Amy
PSN
(reviewed), XBLA, PC
Publisher:
Lexis Numerique
Developer:
Vector Cell
Release
Date: 17 January 2012 (11 January 2012 on XBLA)
The
key to any good survival horror game is the terror and fear that they
produce. Characters in situations that are far beyond their control
and horrific monsters are the order of the day. But the truly
special horror games don't put us in control of highly trained police
officers, mercenaries or other folks that can handle this sort
situation. No, the special ones put us in the shoes of average folks
forced to do the extraordinary to survive. Silent Hill
did this (more than a few times), Siren
does this and so does Alan Wake.
Amy tries, but is is
encumbered with so many faults that it isn't worthy of being
mentioned with the best of the best.
Stars Lana and Amy
The
story of Amy is
centered around an autistic 8 year-old, the titular Amy. Her
caretaker is a young woman named Lana, whom the player controls. The
two of them have escaped from the Phoenix Centre, a research facility
of some sort, and are on the run to Silver City and freedom. Amy
exhibits some strange powers, and Lana is worried about what was done
to her. As they approach the city, a flash of blinding light appears
in the sky, the train derails and terrifying zombies show up. When
Lana comes to, the train is wrecked and Amy is gone. The journey to
save Amy and survive the flesh-eaters begins here.
The
premise is intriguing. Lana must help Amy along, and Amy can do
simple actions like crawl through vents and hit switches on command.
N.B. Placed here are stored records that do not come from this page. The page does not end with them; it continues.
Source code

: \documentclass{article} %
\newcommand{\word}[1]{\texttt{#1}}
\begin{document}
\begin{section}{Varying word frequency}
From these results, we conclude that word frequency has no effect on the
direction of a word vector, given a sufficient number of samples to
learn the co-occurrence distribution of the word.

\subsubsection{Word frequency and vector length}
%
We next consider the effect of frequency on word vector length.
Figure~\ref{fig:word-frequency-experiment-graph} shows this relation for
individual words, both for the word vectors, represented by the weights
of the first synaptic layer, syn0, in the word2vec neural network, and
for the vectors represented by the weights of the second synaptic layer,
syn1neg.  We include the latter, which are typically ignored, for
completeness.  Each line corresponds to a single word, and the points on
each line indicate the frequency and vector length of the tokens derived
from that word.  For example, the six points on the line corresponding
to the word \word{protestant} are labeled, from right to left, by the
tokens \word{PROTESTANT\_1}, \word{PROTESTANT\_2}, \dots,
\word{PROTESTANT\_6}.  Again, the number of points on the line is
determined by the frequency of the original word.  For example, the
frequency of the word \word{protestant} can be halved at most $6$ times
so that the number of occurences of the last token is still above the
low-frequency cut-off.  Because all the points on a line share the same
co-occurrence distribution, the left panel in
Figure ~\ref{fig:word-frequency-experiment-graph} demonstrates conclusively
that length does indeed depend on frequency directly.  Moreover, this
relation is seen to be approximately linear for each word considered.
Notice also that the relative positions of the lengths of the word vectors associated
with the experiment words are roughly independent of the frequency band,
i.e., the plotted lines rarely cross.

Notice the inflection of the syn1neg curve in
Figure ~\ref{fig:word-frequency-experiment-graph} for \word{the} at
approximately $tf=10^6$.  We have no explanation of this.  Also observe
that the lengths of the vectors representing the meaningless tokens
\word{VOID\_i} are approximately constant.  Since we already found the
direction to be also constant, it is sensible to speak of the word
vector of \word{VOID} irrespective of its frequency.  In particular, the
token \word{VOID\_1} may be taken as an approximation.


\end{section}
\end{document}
Through the use of Ico-like
hand-holding, Lana and Amy travel about the 5 stages trying to
survive. Lana can use melee weapons (normally 2x4s or crowbars) to
beat zombies, and she can dodge incoming attacks. The weapons are
breakable, so management of when to attack and when to sneak by
(theoretically) comes into play. Lana isn't a tank and only a few
hits will end her life; fighting isn't generally the answer. And
little Amy can copy glyphs to gain psychic powers. Well, only two
powers, actually: a shockwave to push/attack enemies or break down
barriers and a sphere of silence for sneaking. There are five slots
for powers, but you only ever find two. To keep you together, Amy
has a healing effect on Lana. If Lana strays too far from Amy, or
hits red gases/puddles, she begins to show signs of zombie-itis. You
can heal without Amy by using a serum found lying about, but it's
only a temporary fix. This can be useful in some areas, as you can
walk right by fellow zombies but you have to be quick or face
permanently turning. This base seems like a solid foundation for a
great horror game: weak characters that depend on each other, melee
and range attack options, incentive to remain together.
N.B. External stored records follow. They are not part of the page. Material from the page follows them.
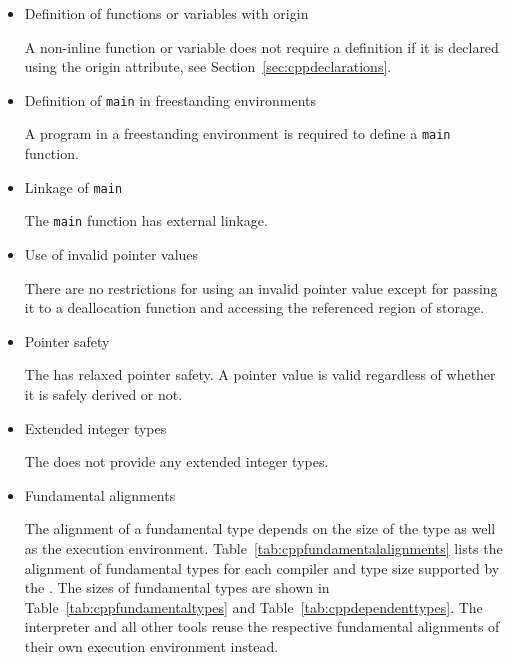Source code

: 
\begin{itemize}

\item Definition of functions or variables with origin 

A non-inline function or variable does not require a definition if it is declared using the origin attribute, see Section~\ref{sec:cppdeclarations}.

\item Definition of \texttt{main} in freestanding environments 

A program in a freestanding environment is required to define a \texttt{main} function.

\item Linkage of \texttt{main} 

The \texttt{main} function has external linkage.

\item Use of invalid pointer values 

There are no restrictions for using an invalid pointer value except for passing it to a deallocation function and accessing the referenced region of storage.

\item Pointer safety 

The \ecs{} has relaxed pointer safety.
A pointer value is valid regardless of whether it is safely derived or not.

\item Extended integer types 

The \ecs{} does not provide any extended integer types.

\item Fundamental alignments 

The alignment of a fundamental type depends on the size of the type as well as the execution environment.
Table~\ref{tab:cppfundamentalalignments} lists the alignment of fundamental types for each \cpp{} compiler and type size supported by the \ecs{}.
The sizes of fundamental types are shown in Table~\ref{tab:cppfundamentaltypes} and Table~\ref{tab:cppdependenttypes}.
The interpreter and all other tools reuse the respective fundamental alignments of their own execution environment instead.


\end{itemize}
Unfortunately, everything goes wrong.
Our heroines set off into darkness
Graphically
the game is sound, but not stellar. The environments are bland, but
have some personality to them. The character models are great. Lana
looks roughed up with her torn stockings and bloodied hands. Amy
looks like a kid, and that's about the best I can say. The
animations are stiff and lifeless. The little “Yay, you!”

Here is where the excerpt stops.